__WHAT TO PRODUCE__
Look below for the line that has "Source code". Set down the lines from there through the line that has "5. Load docker", exactly as written.

__ENTRIES PROVIDED__
---------------
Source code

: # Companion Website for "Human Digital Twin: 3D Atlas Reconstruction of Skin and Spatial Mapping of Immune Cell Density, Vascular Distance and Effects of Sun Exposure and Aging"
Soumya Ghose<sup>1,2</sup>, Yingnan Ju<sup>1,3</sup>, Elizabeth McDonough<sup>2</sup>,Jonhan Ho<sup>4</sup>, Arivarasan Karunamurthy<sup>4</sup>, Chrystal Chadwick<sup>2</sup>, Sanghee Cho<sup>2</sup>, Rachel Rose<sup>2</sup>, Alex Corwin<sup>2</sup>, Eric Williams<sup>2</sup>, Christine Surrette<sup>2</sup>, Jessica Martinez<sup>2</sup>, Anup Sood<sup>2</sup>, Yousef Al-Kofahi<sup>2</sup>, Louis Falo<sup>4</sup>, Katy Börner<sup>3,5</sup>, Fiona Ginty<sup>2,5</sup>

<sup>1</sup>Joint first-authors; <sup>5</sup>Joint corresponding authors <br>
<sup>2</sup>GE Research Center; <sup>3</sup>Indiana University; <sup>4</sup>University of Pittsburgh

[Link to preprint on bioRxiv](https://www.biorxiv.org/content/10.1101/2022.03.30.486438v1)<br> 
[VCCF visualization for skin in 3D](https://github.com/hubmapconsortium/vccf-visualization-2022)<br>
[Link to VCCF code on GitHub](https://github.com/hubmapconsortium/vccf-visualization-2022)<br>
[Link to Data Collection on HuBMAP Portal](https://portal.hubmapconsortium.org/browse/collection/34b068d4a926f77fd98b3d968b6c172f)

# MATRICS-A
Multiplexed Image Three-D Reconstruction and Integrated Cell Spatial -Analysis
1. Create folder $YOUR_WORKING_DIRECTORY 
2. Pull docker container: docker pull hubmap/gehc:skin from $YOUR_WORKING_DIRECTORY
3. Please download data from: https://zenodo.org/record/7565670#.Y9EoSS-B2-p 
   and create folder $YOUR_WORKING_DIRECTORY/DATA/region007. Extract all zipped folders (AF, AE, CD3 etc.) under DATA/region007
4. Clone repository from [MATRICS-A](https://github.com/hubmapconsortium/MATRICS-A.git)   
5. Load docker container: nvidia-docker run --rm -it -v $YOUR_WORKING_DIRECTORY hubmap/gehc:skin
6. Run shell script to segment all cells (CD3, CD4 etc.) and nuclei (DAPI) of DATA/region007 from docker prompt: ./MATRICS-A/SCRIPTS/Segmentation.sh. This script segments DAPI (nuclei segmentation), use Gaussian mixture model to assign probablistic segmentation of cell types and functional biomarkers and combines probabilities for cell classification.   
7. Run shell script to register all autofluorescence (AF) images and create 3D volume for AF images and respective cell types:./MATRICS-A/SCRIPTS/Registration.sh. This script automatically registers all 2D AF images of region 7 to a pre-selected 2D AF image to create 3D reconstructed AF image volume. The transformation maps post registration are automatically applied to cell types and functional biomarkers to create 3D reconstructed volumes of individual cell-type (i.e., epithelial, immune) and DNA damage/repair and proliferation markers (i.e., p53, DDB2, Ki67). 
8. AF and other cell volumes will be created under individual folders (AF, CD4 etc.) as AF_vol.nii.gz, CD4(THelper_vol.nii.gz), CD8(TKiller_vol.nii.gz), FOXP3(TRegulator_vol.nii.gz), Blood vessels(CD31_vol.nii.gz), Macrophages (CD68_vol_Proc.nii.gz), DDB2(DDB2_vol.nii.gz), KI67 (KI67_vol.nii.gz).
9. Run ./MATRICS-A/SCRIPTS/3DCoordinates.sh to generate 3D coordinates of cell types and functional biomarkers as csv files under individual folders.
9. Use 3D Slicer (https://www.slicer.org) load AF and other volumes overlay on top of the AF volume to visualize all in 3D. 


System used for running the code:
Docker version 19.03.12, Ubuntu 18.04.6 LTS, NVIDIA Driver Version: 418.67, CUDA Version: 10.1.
---------------
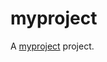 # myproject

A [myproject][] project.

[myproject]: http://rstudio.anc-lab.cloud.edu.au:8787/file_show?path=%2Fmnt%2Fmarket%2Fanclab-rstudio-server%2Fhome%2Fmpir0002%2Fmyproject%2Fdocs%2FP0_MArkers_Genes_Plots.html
---------------
__WRITTEN REPLY__
Source code

: # Companion Website for "Human Digital Twin: 3D Atlas Reconstruction of Skin and Spatial Mapping of Immune Cell Density, Vascular Distance and Effects of Sun Exposure and Aging"
Soumya Ghose<sup>1,2</sup>, Yingnan Ju<sup>1,3</sup>, Elizabeth McDonough<sup>2</sup>,Jonhan Ho<sup>4</sup>, Arivarasan Karunamurthy<sup>4</sup>, Chrystal Chadwick<sup>2</sup>, Sanghee Cho<sup>2</sup>, Rachel Rose<sup>2</sup>, Alex Corwin<sup>2</sup>, Eric Williams<sup>2</sup>, Christine Surrette<sup>2</sup>, Jessica Martinez<sup>2</sup>, Anup Sood<sup>2</sup>, Yousef Al-Kofahi<sup>2</sup>, Louis Falo<sup>4</sup>, Katy Börner<sup>3,5</sup>, Fiona Ginty<sup>2,5</sup>

<sup>1</sup>Joint first-authors; <sup>5</sup>Joint corresponding authors <br>
<sup>2</sup>GE Research Center; <sup>3</sup>Indiana University; <sup>4</sup>University of Pittsburgh

[Link to preprint on bioRxiv](https://www.biorxiv.org/content/10.1101/2022.03.30.486438v1)<br> 
[VCCF visualization for skin in 3D](https://github.com/hubmapconsortium/vccf-visualization-2022)<br>
[Link to VCCF code on GitHub](https://github.com/hubmapconsortium/vccf-visualization-2022)<br>
[Link to Data Collection on HuBMAP Portal](https://portal.hubmapconsortium.org/browse/collection/34b068d4a926f77fd98b3d968b6c172f)

# MATRICS-A
Multiplexed Image Three-D Reconstruction and Integrated Cell Spatial -Analysis
1. Create folder $YOUR_WORKING_DIRECTORY 
2. Pull docker container: docker pull hubmap/gehc:skin from $YOUR_WORKING_DIRECTORY
3. Please download data from: https://zenodo.org/record/7565670#.Y9EoSS-B2-p 
   and create folder $YOUR_WORKING_DIRECTORY/DATA/region007. Extract all zipped folders (AF, AE, CD3 etc.) under DATA/region007
4. Clone repository from [MATRICS-A](https://github.com/hubmapconsortium/MATRICS-A.git)   
5. Load docker container: nvidia-docker run --rm -it -v $YOUR_WORKING_DIRECTORY hubmap/gehc:skin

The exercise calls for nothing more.